(Task description)
Exact reproduction of every record is required, and pictures are to be excluded.

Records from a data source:
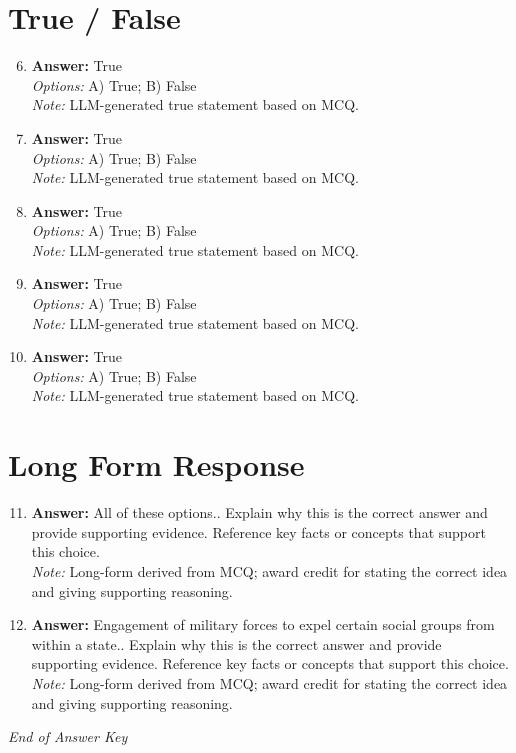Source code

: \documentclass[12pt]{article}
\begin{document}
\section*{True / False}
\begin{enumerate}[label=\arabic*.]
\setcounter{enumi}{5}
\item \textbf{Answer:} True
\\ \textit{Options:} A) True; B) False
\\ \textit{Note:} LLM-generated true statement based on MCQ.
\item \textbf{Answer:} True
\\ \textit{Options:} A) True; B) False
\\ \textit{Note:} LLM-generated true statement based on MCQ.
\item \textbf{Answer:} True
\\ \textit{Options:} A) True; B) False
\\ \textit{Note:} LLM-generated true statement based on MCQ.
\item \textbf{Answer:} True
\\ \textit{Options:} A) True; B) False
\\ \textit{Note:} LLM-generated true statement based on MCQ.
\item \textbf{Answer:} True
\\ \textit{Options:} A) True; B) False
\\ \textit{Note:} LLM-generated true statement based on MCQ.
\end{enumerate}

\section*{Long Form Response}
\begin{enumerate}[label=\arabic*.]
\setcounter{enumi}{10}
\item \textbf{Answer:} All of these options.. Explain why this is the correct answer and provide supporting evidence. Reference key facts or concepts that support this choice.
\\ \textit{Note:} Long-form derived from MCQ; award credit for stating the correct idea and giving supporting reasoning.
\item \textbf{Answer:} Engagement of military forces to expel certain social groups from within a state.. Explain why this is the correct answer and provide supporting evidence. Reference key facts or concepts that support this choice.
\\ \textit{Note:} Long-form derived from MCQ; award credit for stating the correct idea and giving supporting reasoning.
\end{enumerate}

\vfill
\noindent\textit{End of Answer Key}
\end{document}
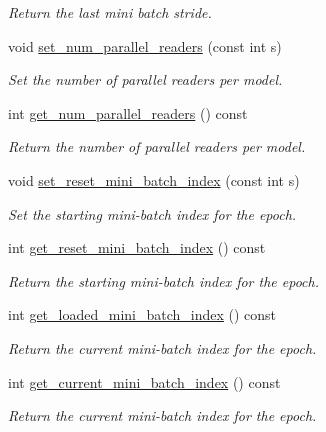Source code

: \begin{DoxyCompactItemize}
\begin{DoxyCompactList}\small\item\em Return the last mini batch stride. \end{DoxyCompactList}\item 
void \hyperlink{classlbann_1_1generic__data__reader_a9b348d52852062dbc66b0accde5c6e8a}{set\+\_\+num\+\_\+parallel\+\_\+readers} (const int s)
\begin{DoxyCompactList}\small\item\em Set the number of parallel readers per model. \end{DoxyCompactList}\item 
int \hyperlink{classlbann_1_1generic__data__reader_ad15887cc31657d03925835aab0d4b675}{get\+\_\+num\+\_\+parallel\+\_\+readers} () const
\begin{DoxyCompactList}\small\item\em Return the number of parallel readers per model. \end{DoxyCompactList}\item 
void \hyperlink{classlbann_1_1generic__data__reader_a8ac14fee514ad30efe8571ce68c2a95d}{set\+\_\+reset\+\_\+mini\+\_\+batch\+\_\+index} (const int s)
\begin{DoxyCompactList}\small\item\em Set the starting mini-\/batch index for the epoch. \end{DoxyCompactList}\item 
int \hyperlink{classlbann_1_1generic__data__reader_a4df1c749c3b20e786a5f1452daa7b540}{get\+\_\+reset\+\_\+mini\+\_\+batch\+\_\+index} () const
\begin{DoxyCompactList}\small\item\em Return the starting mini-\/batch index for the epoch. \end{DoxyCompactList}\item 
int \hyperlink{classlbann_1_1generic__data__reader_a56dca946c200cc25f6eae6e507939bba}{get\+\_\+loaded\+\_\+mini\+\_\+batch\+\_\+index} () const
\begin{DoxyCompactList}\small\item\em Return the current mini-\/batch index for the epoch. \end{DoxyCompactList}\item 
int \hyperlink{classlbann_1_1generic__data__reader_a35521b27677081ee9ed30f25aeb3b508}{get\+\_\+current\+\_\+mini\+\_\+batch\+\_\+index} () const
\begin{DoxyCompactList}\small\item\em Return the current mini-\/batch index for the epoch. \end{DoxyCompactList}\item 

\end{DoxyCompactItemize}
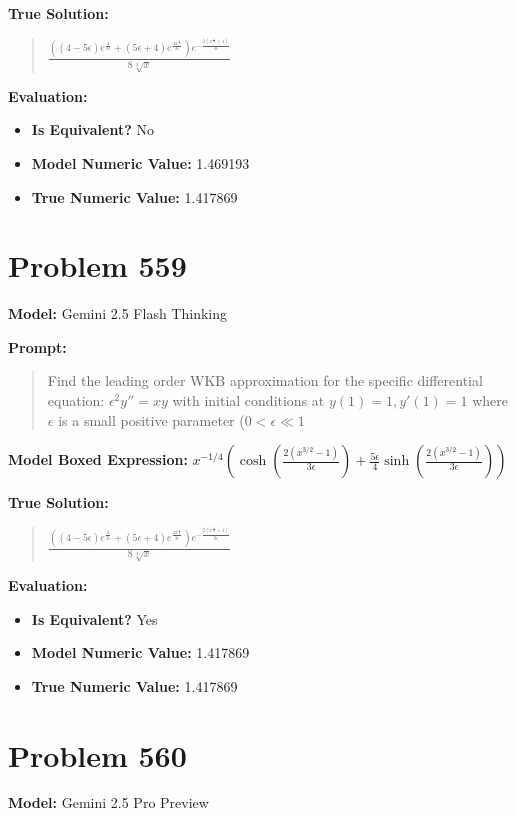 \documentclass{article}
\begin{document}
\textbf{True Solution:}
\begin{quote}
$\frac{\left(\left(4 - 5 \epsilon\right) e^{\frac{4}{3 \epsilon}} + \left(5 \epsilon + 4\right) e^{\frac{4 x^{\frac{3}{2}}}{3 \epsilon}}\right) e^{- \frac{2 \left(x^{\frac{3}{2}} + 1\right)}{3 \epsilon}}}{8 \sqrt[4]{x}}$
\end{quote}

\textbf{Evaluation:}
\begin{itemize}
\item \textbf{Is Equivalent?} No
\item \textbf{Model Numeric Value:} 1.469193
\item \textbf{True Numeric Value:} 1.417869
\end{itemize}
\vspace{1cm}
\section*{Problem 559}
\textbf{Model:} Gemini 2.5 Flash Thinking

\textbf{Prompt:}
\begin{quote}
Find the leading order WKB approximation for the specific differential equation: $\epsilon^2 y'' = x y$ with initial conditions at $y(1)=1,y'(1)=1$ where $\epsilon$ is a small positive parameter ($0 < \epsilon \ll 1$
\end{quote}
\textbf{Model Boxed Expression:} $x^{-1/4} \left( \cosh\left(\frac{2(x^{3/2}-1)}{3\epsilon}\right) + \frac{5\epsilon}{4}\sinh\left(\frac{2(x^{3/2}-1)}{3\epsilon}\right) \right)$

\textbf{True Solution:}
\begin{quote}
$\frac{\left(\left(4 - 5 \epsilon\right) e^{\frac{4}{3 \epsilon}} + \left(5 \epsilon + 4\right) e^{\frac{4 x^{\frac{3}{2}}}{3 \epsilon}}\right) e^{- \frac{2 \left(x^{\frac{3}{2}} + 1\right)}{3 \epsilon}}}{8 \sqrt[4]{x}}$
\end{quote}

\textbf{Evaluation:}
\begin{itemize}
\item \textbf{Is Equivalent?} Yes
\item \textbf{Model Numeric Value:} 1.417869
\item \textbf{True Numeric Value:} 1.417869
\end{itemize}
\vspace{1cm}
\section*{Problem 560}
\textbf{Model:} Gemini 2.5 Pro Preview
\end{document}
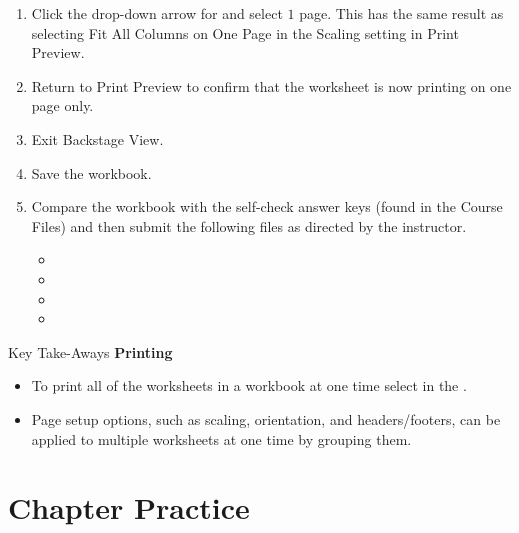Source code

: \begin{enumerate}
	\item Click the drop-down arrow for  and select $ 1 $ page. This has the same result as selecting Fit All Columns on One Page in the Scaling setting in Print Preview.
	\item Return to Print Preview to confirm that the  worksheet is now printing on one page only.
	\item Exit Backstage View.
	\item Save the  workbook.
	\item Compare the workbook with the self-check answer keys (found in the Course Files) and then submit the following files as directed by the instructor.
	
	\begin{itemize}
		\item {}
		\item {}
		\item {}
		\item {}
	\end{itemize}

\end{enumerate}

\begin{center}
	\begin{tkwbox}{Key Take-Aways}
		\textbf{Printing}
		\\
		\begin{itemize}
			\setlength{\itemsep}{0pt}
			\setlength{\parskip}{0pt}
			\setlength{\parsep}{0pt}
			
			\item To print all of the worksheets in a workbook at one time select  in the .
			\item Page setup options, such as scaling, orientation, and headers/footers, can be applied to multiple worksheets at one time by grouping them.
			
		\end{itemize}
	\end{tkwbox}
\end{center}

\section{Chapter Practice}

(Completed exercise)
Source code

: \documentclass[12pt]{article}
\begin{document}
\section*{True / False}
\begin{enumerate}[label=\arabic*.]
\setcounter{enumi}{5}
\item \textbf{Answer:} True
\\ \textit{Options:} A) True; B) False
\\ \textit{Note:} LLM-generated true statement based on MCQ.
\item \textbf{Answer:} True
\\ \textit{Options:} A) True; B) False
\\ \textit{Note:} LLM-generated true statement based on MCQ.
\item \textbf{Answer:} True
\\ \textit{Options:} A) True; B) False
\\ \textit{Note:} LLM-generated true statement based on MCQ.
\item \textbf{Answer:} True
\\ \textit{Options:} A) True; B) False
\\ \textit{Note:} LLM-generated true statement based on MCQ.
\item \textbf{Answer:} True
\\ \textit{Options:} A) True; B) False
\\ \textit{Note:} LLM-generated true statement based on MCQ.
\end{enumerate}

\section*{Long Form Response}
\begin{enumerate}[label=\arabic*.]
\setcounter{enumi}{10}
\item \textbf{Answer:} All of these options.. Explain why this is the correct answer and provide supporting evidence. Reference key facts or concepts that support this choice.
\\ \textit{Note:} Long-form derived from MCQ; award credit for stating the correct idea and giving supporting reasoning.
\item \textbf{Answer:} Engagement of military forces to expel certain social groups from within a state.. Explain why this is the correct answer and provide supporting evidence. Reference key facts or concepts that support this choice.
\\ \textit{Note:} Long-form derived from MCQ; award credit for stating the correct idea and giving supporting reasoning.
\end{enumerate}

\vfill
\noindent\textit{End of Answer Key}
\end{document}
Source code

: \begin{DoxyCompactItemize}
\begin{DoxyCompactList}\small\item\em Return the last mini batch stride. \end{DoxyCompactList}\item 
void \hyperlink{classlbann_1_1generic__data__reader_a9b348d52852062dbc66b0accde5c6e8a}{set\+\_\+num\+\_\+parallel\+\_\+readers} (const int s)
\begin{DoxyCompactList}\small\item\em Set the number of parallel readers per model. \end{DoxyCompactList}\item 
int \hyperlink{classlbann_1_1generic__data__reader_ad15887cc31657d03925835aab0d4b675}{get\+\_\+num\+\_\+parallel\+\_\+readers} () const
\begin{DoxyCompactList}\small\item\em Return the number of parallel readers per model. \end{DoxyCompactList}\item 
void \hyperlink{classlbann_1_1generic__data__reader_a8ac14fee514ad30efe8571ce68c2a95d}{set\+\_\+reset\+\_\+mini\+\_\+batch\+\_\+index} (const int s)
\begin{DoxyCompactList}\small\item\em Set the starting mini-\/batch index for the epoch. \end{DoxyCompactList}\item 
int \hyperlink{classlbann_1_1generic__data__reader_a4df1c749c3b20e786a5f1452daa7b540}{get\+\_\+reset\+\_\+mini\+\_\+batch\+\_\+index} () const
\begin{DoxyCompactList}\small\item\em Return the starting mini-\/batch index for the epoch. \end{DoxyCompactList}\item 
int \hyperlink{classlbann_1_1generic__data__reader_a56dca946c200cc25f6eae6e507939bba}{get\+\_\+loaded\+\_\+mini\+\_\+batch\+\_\+index} () const
\begin{DoxyCompactList}\small\item\em Return the current mini-\/batch index for the epoch. \end{DoxyCompactList}\item 
int \hyperlink{classlbann_1_1generic__data__reader_a35521b27677081ee9ed30f25aeb3b508}{get\+\_\+current\+\_\+mini\+\_\+batch\+\_\+index} () const
\begin{DoxyCompactList}\small\item\em Return the current mini-\/batch index for the epoch. \end{DoxyCompactList}\item 

\end{DoxyCompactItemize}
 \documentclass{article}
\begin{document}
\textbf{True Solution:}
\begin{quote}
$\frac{\left(\left(4 - 5 \epsilon\right) e^{\frac{4}{3 \epsilon}} + \left(5 \epsilon + 4\right) e^{\frac{4 x^{\frac{3}{2}}}{3 \epsilon}}\right) e^{- \frac{2 \left(x^{\frac{3}{2}} + 1\right)}{3 \epsilon}}}{8 \sqrt[4]{x}}$
\end{quote}

\textbf{Evaluation:}
\begin{itemize}
\item \textbf{Is Equivalent?} No
\item \textbf{Model Numeric Value:} 1.469193
\item \textbf{True Numeric Value:} 1.417869
\end{itemize}
\vspace{1cm}
\section*{Problem 559}
\textbf{Model:} Gemini 2.5 Flash Thinking

\textbf{Prompt:}
\begin{quote}
Find the leading order WKB approximation for the specific differential equation: $\epsilon^2 y'' = x y$ with initial conditions at $y(1)=1,y'(1)=1$ where $\epsilon$ is a small positive parameter ($0 < \epsilon \ll 1$
\end{quote}
\textbf{Model Boxed Expression:} $x^{-1/4} \left( \cosh\left(\frac{2(x^{3/2}-1)}{3\epsilon}\right) + \frac{5\epsilon}{4}\sinh\left(\frac{2(x^{3/2}-1)}{3\epsilon}\right) \right)$

\textbf{True Solution:}
\begin{quote}
$\frac{\left(\left(4 - 5 \epsilon\right) e^{\frac{4}{3 \epsilon}} + \left(5 \epsilon + 4\right) e^{\frac{4 x^{\frac{3}{2}}}{3 \epsilon}}\right) e^{- \frac{2 \left(x^{\frac{3}{2}} + 1\right)}{3 \epsilon}}}{8 \sqrt[4]{x}}$
\end{quote}

\textbf{Evaluation:}
\begin{itemize}
\item \textbf{Is Equivalent?} Yes
\item \textbf{Model Numeric Value:} 1.417869
\item \textbf{True Numeric Value:} 1.417869
\end{itemize}
\vspace{1cm}
\section*{Problem 560}
\textbf{Model:} Gemini 2.5 Pro Preview
\end{document}
Source code

: \begin{enumerate}
	\item Click the drop-down arrow for  and select $ 1 $ page. This has the same result as selecting Fit All Columns on One Page in the Scaling setting in Print Preview.
	\item Return to Print Preview to confirm that the  worksheet is now printing on one page only.
	\item Exit Backstage View.
	\item Save the  workbook.
	\item Compare the workbook with the self-check answer keys (found in the Course Files) and then submit the following files as directed by the instructor.
	
	\begin{itemize}
		\item {}
		\item {}
		\item {}
		\item {}
	\end{itemize}

\end{enumerate}

\begin{center}
	\begin{tkwbox}{Key Take-Aways}
		\textbf{Printing}
		\\
		\begin{itemize}
			\setlength{\itemsep}{0pt}
			\setlength{\parskip}{0pt}
			\setlength{\parsep}{0pt}
			
			\item To print all of the worksheets in a workbook at one time select  in the .
			\item Page setup options, such as scaling, orientation, and headers/footers, can be applied to multiple worksheets at one time by grouping them.
			
		\end{itemize}
	\end{tkwbox}
\end{center}

\section{Chapter Practice}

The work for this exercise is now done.